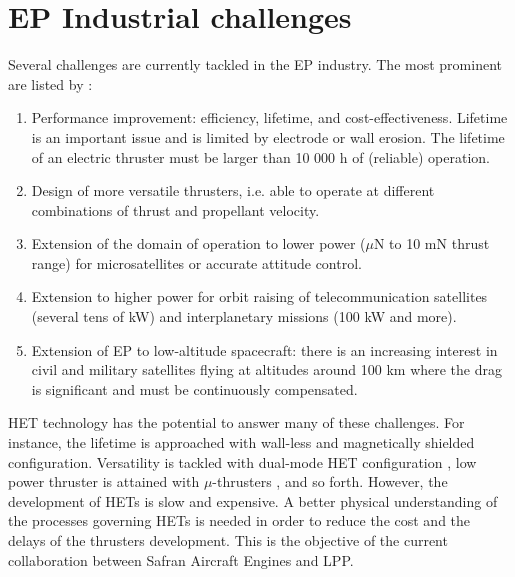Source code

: 
\section*{EP Industrial challenges}
\label{sec-challenges}

Several challenges are currently tackled in the \ac{EP} industry.
The most prominent are listed by \citet{samukawa2012}\string:
\begin{enumerate}
  \item Performance improvement\string: efficiency, lifetime, and cost-effectiveness.
   Lifetime is an important issue and is limited by electrode or wall erosion.
   The lifetime of an electric thruster must be larger than 10 000 h of (reliable) operation.
   \item  Design of more versatile thrusters, i.e. able to operate at different combinations of thrust and propellant velocity.
   \item  Extension of the domain of operation to lower power ($\mu$N to 10 mN thrust range) for microsatellites or accurate attitude control.
   \item  Extension to higher power for orbit raising of telecommunication satellites (several tens of kW) and    interplanetary missions (100 kW and more).
   \item Extension of EP to low-altitude spacecraft\string: there is an increasing interest in civil and military satellites flying  at altitudes around 100 km where the drag is significant and must be continuously compensated.
\end{enumerate}

\ac{HET} technology has the potential to answer many of these challenges.
For instance, the lifetime is approached with wall-less and magnetically shielded configuration.
Versatility is tackled with dual-mode \ac{HET} configuration \citep{boniface2017}, low power thruster is attained with $\mu$-thrusters \citep{lascombes2018}, and so forth.
However, the development of \ac{HET}s is slow and expensive. 
A better physical understanding of the processes governing \ac{HET}s is needed in order to reduce the cost and the delays of the thrusters development.
This is the objective of the current collaboration between Safran Aircraft Engines and \ac{LPP}.
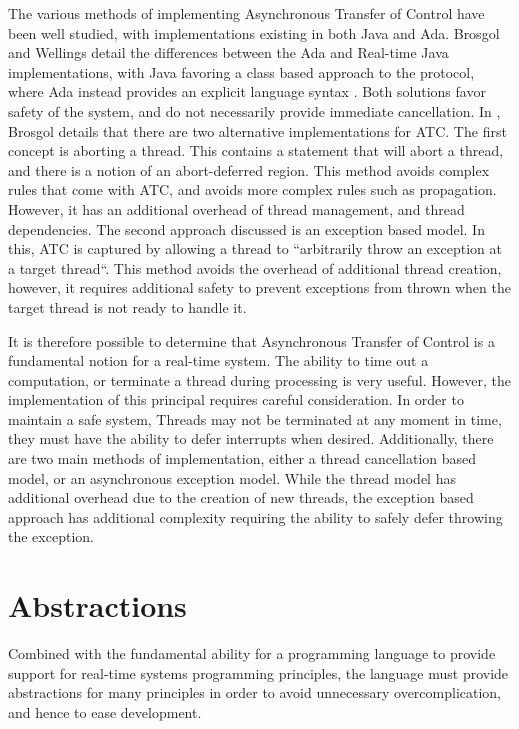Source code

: \par\bigskip\noindent
The various methods of implementing Asynchronous Transfer
of Control have been well studied, with implementations existing in both Java
and Ada. Brosgol and Wellings detail the differences between the Ada and
Real-time Java implementations, with Java favoring a class based approach to
the protocol, where Ada instead provides an explicit language syntax
\cite{atc-article}. Both solutions favor safety of the system, and do not
necessarily provide immediate cancellation. In \cite{Brosgol:2002:ATC}, Brosgol
details that there are two alternative implementations for ATC. The first
concept is aborting a thread. This contains a statement that will abort a
thread, and there is a notion of an abort-deferred region. This method avoids
complex rules that come with ATC, and avoids more complex rules such as
propagation. However, it has an additional overhead of thread management, and
thread dependencies.  The second approach discussed is an exception based
model. In this, ATC is captured by allowing a thread to ``arbitrarily throw an
exception at a target thread``.  This method avoids the overhead of additional
thread creation, however, it requires additional safety to prevent exceptions
from thrown when the target thread is not ready to handle it.

\par\bigskip\noindent
It is therefore possible to determine that Asynchronous
Transfer of Control is a fundamental notion for a real-time system. The ability
to time out a computation, or terminate a thread during processing is very
useful. However, the implementation of this principal requires careful
consideration. In order to maintain a safe system, Threads may not be
terminated at any moment in time, they must have the ability to defer
interrupts when desired. Additionally, there are two main methods of
implementation, either a thread cancellation based model, or an asynchronous
exception model. While the thread model has additional overhead due to the
creation of new threads, the exception based approach has additional complexity
requiring the ability to safely defer throwing the exception. 

\section{Abstractions}

Combined with the fundamental ability for a programming language to provide
support for real-time systems programming principles, the language must provide
abstractions for many principles in order to avoid unnecessary
overcomplication, and hence to ease development.


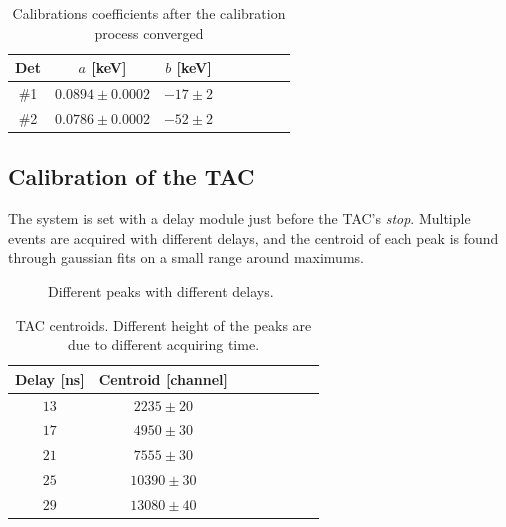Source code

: \documentclass[11pt,a4 paper]{article}
\begin{document}
\begin{table}[H]
  \centering
  \begin{tabular}{cccccccc}
    \toprule
    Det & $a$ [keV] & $b$ [keV] \\
    \midrule
    \#1 & $0.0894 \pm 0.0002$ & $-17 \pm 2$ \\
    \#2 & $0.0786 \pm 0.0002$ & $-52 \pm 2$ \\
    \bottomrule
  \end{tabular}
  \caption{Calibrations coefficients after the calibration process converged}
  \label{tab:calibr:coeffs}
\end{table}

%

\subsection{Calibration of the TAC}

The system is set with a delay module just before the TAC's \emph{stop}. Multiple events are acquired with different delays, and the centroid of each peak is found through gaussian fits on a small range around maximums.

\begin{figure}[H]
    \centering
    \caption{Different peaks with different delays.}
    \label{fig:tac:calibr}
\end{figure}

\begin{table}[H]
    \centering
    \begin{tabular}{cccccccc}
        \toprule
        Delay [ns] & Centroid [channel] \\
        \midrule
        $13$ & $2235\pm 20$ \\
        $17$ & $4950\pm 30$ \\
        $21$ & $7555\pm 30$ \\
        $25$ & $10390\pm 30$ \\
        $29$ & $13080\pm 40$ \\
        \bottomrule
    \end{tabular}
    \caption{TAC centroids. Different height of the peaks are due to different acquiring time.}
    \label{tab:tac:calibr}
\end{table}
\end{document}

## WORK TO COMPLETE
Could you restate, word for word, the lines above from the one with "implementation, either a" to the one with "Combined with the", both included?

## RESULT OF THE TASK
implementation, either a thread cancellation based model, or an asynchronous
exception model. While the thread model has additional overhead due to the
creation of new threads, the exception based approach has additional complexity
requiring the ability to safely defer throwing the exception. 

\section{Abstractions}

Combined with the fundamental ability for a programming language to provide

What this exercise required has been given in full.